By using all the elements of a traditional ‘kenduri’ to talk about issues about faith and gender, Kenduri Kendara encourages guests to immerse themselves in the message.
Sebuah persembahan | The Keepers Studio
Dengan kerjasama | Sisters In Islam
Dengan sokongan | INXO Arts Fund & Kakiseni
Rakan Forum | Projek Dialog
Rakan Perabot | Wood & Steel Coffee . Furniture . Art
Rakan Studio Latihan | Space.Toccata
Rakan Lokasi Persembahan | Makespace
Penerbit Eksekutif | Azzad Mahdzir & Hui Woon Tan
Pengarah, Penerbit, Penata Seni | Azzad Mahdzir
Penerbit | Yana Al-Yahya
Pengurus Pentas | Armanzaki Amirolzakri ‘Zak’
Penulis, Kerjasama Kreatif | Zed Adam Idris
Pembantu Pengarah GEROBOK | Qistina Ruslan & Amanda Nell Eu
Pembantu Pengarah SUAP | Arshad Adam
Pembantu Pengarah SAMAR | Ariff Kamil
Kolaborasi Hiasan Dalaman | Adam Azriff
Pengarah Muzik | Ayop Azril
Muzik trailer “Trofi” | ADAM KASTURI
Penata Cahaya | Syamsul Azhar ‘Sam’
Pemasaran | Pang Khee Teik, Alia Affendy, Twit Teater & Zed Adam Idris
Kewangan | Farah Idayu Kamsari
Koordinator SIS | Syarifatul Adibah
The loudest thought we had as we walked into Makespace in Quill City Mall was how elaborate the setting is. Kenduri Kendara consisted of three sections. SUAP is a space for a feeding ritual that lets guests feed each other, GEROBOK is a corner for people to understand the general controversy around the taking off (and wearing of) the hijab through means of conversation. The set-up flows like a stream-of-consciousness, highlighting the core elements of a ‘kenduri’ in a hyperbolic but artistic manner. It’s divine in its own surreal and postmodernist way.

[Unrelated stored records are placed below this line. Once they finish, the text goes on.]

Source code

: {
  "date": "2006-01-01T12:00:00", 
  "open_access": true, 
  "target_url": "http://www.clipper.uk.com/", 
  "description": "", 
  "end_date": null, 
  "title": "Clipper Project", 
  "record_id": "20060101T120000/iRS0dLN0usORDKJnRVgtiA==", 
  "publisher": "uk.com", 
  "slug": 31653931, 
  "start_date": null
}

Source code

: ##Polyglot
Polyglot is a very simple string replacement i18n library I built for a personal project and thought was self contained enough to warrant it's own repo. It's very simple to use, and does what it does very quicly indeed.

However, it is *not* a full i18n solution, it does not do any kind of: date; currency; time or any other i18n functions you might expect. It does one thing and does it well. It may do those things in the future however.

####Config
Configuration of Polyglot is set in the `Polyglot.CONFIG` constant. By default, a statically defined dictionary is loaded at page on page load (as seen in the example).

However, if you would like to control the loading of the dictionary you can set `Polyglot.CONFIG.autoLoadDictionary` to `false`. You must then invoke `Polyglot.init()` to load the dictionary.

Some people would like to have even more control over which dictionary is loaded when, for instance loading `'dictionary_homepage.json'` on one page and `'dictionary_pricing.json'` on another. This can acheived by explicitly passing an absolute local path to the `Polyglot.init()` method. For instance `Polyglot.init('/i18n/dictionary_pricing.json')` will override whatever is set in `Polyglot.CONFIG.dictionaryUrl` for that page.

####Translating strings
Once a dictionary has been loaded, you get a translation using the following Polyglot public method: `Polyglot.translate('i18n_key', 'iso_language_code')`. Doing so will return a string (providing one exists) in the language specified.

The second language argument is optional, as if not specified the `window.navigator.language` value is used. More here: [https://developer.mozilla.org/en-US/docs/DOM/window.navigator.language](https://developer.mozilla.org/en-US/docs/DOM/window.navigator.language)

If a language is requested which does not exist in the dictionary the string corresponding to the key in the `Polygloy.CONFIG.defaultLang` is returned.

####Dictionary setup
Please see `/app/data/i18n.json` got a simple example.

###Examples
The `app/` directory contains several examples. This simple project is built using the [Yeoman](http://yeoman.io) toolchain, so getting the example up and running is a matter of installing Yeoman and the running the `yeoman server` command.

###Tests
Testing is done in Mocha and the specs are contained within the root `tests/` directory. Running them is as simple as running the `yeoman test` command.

SUAP effectively deconstructs the celebration of food in a ‘kenduri’ by pushing people to overcome their awkwardness, and nothing does that more than feeding a complete stranger with your bare hands with a handful of rice. The intimacy creates discomfort, hence cuts to the chase of the actual anxiety that one might feel at big kenduris.

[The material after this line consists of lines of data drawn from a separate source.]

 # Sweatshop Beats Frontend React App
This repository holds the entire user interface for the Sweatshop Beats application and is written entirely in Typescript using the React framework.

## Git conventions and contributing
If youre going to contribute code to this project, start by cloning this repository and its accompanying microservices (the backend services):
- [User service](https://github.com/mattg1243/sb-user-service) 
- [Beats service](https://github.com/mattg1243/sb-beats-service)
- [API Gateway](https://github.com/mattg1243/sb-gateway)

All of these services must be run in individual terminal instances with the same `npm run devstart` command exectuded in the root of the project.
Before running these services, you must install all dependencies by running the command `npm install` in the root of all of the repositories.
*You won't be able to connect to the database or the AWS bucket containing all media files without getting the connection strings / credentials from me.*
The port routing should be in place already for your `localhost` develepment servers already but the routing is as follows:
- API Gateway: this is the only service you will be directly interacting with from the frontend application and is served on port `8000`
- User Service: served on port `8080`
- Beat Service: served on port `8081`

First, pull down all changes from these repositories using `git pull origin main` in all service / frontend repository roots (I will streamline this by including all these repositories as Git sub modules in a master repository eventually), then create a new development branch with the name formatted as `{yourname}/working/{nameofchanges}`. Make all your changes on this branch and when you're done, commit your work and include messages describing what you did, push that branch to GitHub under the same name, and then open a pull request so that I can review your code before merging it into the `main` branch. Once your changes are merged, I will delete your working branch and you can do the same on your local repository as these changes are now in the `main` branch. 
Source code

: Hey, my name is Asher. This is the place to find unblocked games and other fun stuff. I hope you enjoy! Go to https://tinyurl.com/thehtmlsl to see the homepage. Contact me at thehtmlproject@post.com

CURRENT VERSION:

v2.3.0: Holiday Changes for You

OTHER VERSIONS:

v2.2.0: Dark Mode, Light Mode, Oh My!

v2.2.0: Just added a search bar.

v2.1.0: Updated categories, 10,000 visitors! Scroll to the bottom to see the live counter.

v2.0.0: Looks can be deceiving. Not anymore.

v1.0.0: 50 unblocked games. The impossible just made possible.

At the heart of it is SAMAR, which holds all the elements together through the story of a couple and the trials they go through in marriage. It feels like an backhanded remark to the atmospheres of ‘kenduri’s, where the wedding is over-romanticized while the reality is hidden behind a veil. The story itself is middle-of-the-road, characteristic of your typical Malay dramas, although the way it’s portrayed is noteworthy. The way the director (Azzad Mahdzir) uses the transitions and the space is wonderful, where even the changing of clothes is punctuated with emotionality and rhythm.
Props goes to the actress, Nadia Aqilah, for the subtlety in her acting carries her through those timelapse scenes gracefully as she spends time away from her husband, contemplating over the uncertainties she feels about her marriage. The play ends with a powerful diatribe from Nadia, who talks about the injustice she goes through as she’s left incapacitated by her inability to void the marriage herself due to how the divorce laws are written.

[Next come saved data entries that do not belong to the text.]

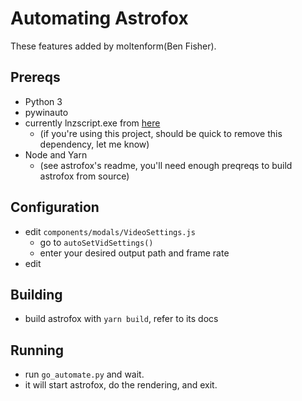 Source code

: # Automating Astrofox

These features added by moltenform(Ben Fisher).

## Prereqs

- Python 3
- pywinauto
- currently lnzscript.exe from [here](https://github.com/moltenform/lnzscript)
    - (if you're using this project, should be quick to remove this dependency, let me know)
- Node and Yarn
    - (see astrofox's readme, you'll need enough preqreqs to build astrofox from source)

## Configuration

- edit `components/modals/VideoSettings.js`
    - go to `autoSetVidSettings()`
    - enter your desired output path and frame rate
- edit 

## Building

- build astrofox with `yarn build`, refer to its docs

## Running

- run `go_automate.py` and wait.
- it will start astrofox, do the rendering, and exit.

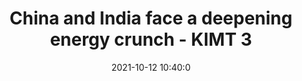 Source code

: ---
"title": "China and India face a deepening energy crunch - KIMT 3"
"date": "2021-10-12 10:40:0"
"feed_name": "GOOGLENEWSMINING"
"feed_website": "https://news.google.com/search?q=mining%2Bincident&hl=en-US&gl=US&ceid=US:en"
"feed_rss": "https://news.google.com/rss/search?q=mining%2Bincident&hl=en-US&gl=US&ceid=US:en"
"link": "https://www.kimt.com/content/national/575508002.html?ref=002"
"source": "{'href': 'https://www.kimt.com', 'title': 'KIMT 3'}"
"file": "_posts/2021-1-1-092c1ad7dea4f8b229673b79b1d98f5e0cf64d99.md"
"accident": "0"
"drilling": "0"
"dead": "0"
"injured": "0"
"arrested": "0"
"place": "unknown place"
"where": "unknown site"
"causes": "unknown"
"place_uri": "unknown place"
---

There is also a level of profundity in the fact that some of the characters are invisible. The absence of the couple’s child ensures that only the couple is paid attention to. When the couple go through divorce counselling, the ustaz-cum-counselor is replaced by the audience, as the couple tell their side of the story of the other’s irresponsibility to us; the gaping, unflinching audience.
Kenduri Kendara works in creating an experience that prods you into contemplation. The projection and the lighting brings you into an open house, if the ‘kenduri’ Melayu was directed by Andy Warhol. Although the play SAMAR borders on the cliche, it still comes off as mildly thought-provoking, although slightly blurry and open-ended – like the name suggests.
If any boundaries were broken, it was in the visual intricacies of the space. Kenduri Kendara definitely sets a high standard in terms of what a stage setting could be in spite of the underlying weakness of its script.